以下、本日のエピソードを踏まえたお勧めの3冊をご紹介いたします。

  1. 『イシューからはじめよ』 – 安宅和人著
    安宅和人氏は日本の著名な経営コンサルタントで、多くの企業が直面する「イシュー」、つまり課題解決に取り組む際のアプローチを詳しく説明しています。彼の考え方は、多角的な視点を持つことの重要性に重点を置いています。その上で、それぞれの「イシュー」に対する理解を深め、その解決策を見つけるためのフレームワークを提供します。この本は、ビジネスリーダーが現在の課題を把握し、それに対する新しい視点を提供するための理想的なガイドとなります。
  2. 『多様性の科学』 – マシュー・サイド著
    マシュー・サイドは、多様性が組織と個々の人間にどのような利益をもたらすかを科学的な視点から詳しく解説しています。彼は、多様な背景や視点が持つ強力な力を認識し、それがイノベーション、問題解決、そして組織全体の成功にどのように貢献するかを具体的に示しています。この本は、多角的な視点を持つことの重要性を理解し、それを活用する方法を学びたいすべての人におすすめです。
  3. 『イノベーションの作法』 – 濱口秀司著
    濱口秀司氏は、イノベーションを生み出すための具体的な戦略と手法を紹介しています。物事を異なる角度から見ること、そして既存の枠組みを超えて新たな解決策を見つけるための思考法を提案しています。これらのアプローチは、多角的な視点から問題を見つめ、それを解決するための新たな可能性を見つけ出す力を育てます。この本は、新しい視点とイノベーションの力を理解し、それを活用して自身や組織の成長を促進したい人にとって、非常に価値ある一冊です。

これらの書籍はそれぞそれぞれが、異なる視点から多様性とイノベーションについて深く掘り下げています。それぞれの書籍は、具体的な事例と研究を用いて、物事を多角的に見ることの価値を明確に示しています。

『イシューからはじめよ』は、企業の問題解決に向けた新たなアプローチを学ぶための優れた指南書です。一方、『多様性の科学』は、多様性が組織と個々の人間にもたらす科学的な利益についての洞察に富んだ一冊となっています。

そして、『イノベーションの作法』は、イノベーションを推進するための戦略と手法について詳しく解説しています。特に、新しい視点から問題を解決するための思考法を提供しています。

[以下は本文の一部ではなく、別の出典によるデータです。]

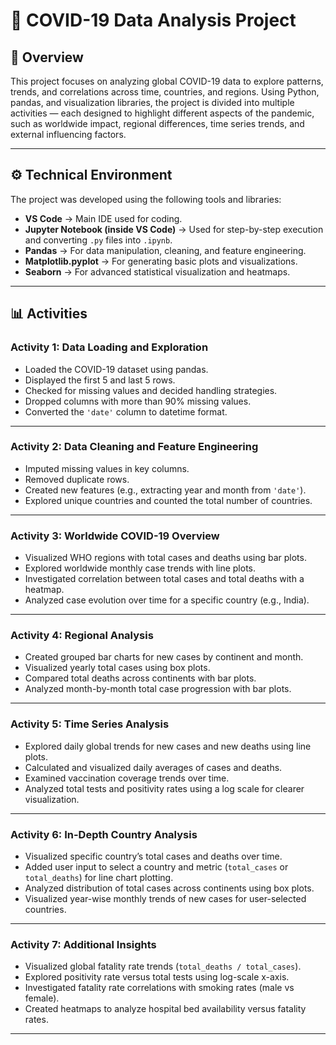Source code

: # 🦠 COVID-19 Data Analysis Project  

## 📌 Overview  
This project focuses on analyzing global COVID-19 data to explore patterns, trends, and correlations across time, countries, and regions. Using Python, pandas, and visualization libraries, the project is divided into multiple activities — each designed to highlight different aspects of the pandemic, such as worldwide impact, regional differences, time series trends, and external influencing factors.  

---

## ⚙️ Technical Environment  
The project was developed using the following tools and libraries:  
- **VS Code** → Main IDE used for coding.  
- **Jupyter Notebook (inside VS Code)** → Used for step-by-step execution and converting `.py` files into `.ipynb`.  
- **Pandas** → For data manipulation, cleaning, and feature engineering.  
- **Matplotlib.pyplot** → For generating basic plots and visualizations.  
- **Seaborn** → For advanced statistical visualization and heatmaps.  

---

## 📊 Activities  

### **Activity 1: Data Loading and Exploration**  
- Loaded the COVID-19 dataset using pandas.  
- Displayed the first 5 and last 5 rows.  
- Checked for missing values and decided handling strategies.  
- Dropped columns with more than 90% missing values.  
- Converted the `'date'` column to datetime format.  

---

### **Activity 2: Data Cleaning and Feature Engineering**  
- Imputed missing values in key columns.  
- Removed duplicate rows.  
- Created new features (e.g., extracting year and month from `'date'`).  
- Explored unique countries and counted the total number of countries.  

---

### **Activity 3: Worldwide COVID-19 Overview**  
- Visualized WHO regions with total cases and deaths using bar plots.  
- Explored worldwide monthly case trends with line plots.  
- Investigated correlation between total cases and total deaths with a heatmap.  
- Analyzed case evolution over time for a specific country (e.g., India).  

---

### **Activity 4: Regional Analysis**  
- Created grouped bar charts for new cases by continent and month.  
- Visualized yearly total cases using box plots.  
- Compared total deaths across continents with bar plots.  
- Analyzed month-by-month total case progression with bar plots.  

---

### **Activity 5: Time Series Analysis**  
- Explored daily global trends for new cases and new deaths using line plots.  
- Calculated and visualized daily averages of cases and deaths.  
- Examined vaccination coverage trends over time.  
- Analyzed total tests and positivity rates using a log scale for clearer visualization.  

---

### **Activity 6: In-Depth Country Analysis**  
- Visualized specific country’s total cases and deaths over time.  
- Added user input to select a country and metric (`total_cases` or `total_deaths`) for line chart plotting.  
- Analyzed distribution of total cases across continents using box plots.  
- Visualized year-wise monthly trends of new cases for user-selected countries.  

---

### **Activity 7: Additional Insights**  
- Visualized global fatality rate trends (`total_deaths / total_cases`).  
- Explored positivity rate versus total tests using log-scale x-axis.  
- Investigated fatality rate correlations with smoking rates (male vs female).  
- Created heatmaps to analyze hospital bed availability versus fatality rates.  

---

これら3冊を通して、読者は現状の課題を見つめ直し、新たな視点やアイデアを発見するためのスキルを磨くことができます。それぞれが、新しい視野を開き、問題解決やイノベーションに対する新たな理解を深めるための素晴らしい資源となっています。

それゆえ、これらの本は、今日の複雑で変化するビジネス環境において、リーダーシップを発揮し、組織の変革と成長を牽引したいすべての方々に、大いに有用な一冊となるでしょう。